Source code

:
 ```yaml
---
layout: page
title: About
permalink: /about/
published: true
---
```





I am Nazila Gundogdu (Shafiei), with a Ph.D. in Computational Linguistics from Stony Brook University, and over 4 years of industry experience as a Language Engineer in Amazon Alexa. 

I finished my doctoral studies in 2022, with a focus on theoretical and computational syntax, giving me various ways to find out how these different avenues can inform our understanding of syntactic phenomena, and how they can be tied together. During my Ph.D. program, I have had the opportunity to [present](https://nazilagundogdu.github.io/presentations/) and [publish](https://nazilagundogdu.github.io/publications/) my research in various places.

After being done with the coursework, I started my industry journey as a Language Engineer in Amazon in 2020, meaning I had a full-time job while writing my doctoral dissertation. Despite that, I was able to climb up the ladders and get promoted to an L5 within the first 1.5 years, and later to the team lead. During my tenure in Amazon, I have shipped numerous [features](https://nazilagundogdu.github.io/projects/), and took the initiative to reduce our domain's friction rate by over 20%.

────────────────

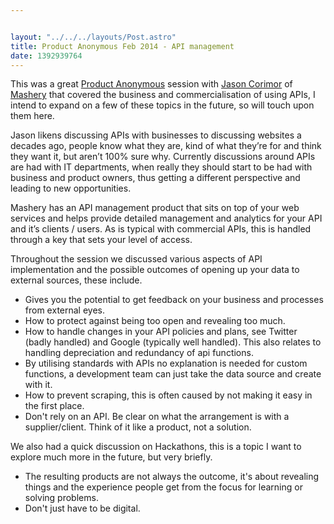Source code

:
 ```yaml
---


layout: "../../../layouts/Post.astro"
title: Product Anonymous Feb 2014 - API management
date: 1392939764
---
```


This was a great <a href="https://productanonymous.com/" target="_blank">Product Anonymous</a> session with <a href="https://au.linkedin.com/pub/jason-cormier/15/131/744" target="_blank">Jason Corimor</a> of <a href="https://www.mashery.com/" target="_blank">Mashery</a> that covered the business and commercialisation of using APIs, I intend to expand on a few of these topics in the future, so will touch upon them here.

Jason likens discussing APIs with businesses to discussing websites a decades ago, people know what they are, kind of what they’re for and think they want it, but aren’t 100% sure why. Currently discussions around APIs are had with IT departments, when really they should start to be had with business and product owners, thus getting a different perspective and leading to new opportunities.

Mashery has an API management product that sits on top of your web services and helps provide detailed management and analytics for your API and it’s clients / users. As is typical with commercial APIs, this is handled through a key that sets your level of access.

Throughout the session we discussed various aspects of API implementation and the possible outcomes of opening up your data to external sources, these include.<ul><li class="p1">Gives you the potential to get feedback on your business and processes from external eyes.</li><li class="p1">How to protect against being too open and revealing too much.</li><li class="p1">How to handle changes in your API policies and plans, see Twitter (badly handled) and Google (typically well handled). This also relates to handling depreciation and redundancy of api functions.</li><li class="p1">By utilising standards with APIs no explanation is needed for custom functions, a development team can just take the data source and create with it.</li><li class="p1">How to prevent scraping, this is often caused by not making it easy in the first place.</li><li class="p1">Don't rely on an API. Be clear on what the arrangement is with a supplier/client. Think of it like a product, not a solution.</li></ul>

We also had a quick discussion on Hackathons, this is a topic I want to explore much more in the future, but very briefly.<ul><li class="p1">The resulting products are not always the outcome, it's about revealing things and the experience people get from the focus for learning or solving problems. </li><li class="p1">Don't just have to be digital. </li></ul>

────────────────

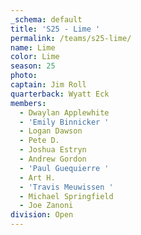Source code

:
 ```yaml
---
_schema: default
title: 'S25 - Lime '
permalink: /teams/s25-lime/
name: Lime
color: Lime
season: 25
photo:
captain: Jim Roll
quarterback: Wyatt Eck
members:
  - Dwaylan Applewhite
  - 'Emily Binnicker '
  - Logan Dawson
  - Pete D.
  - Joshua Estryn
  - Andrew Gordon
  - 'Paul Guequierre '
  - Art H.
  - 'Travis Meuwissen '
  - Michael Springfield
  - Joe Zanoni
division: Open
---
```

────────────────

ASSIGNMENT
Please work out how many lines in the data include "management"; write that number only.

ANSWER BELOW
2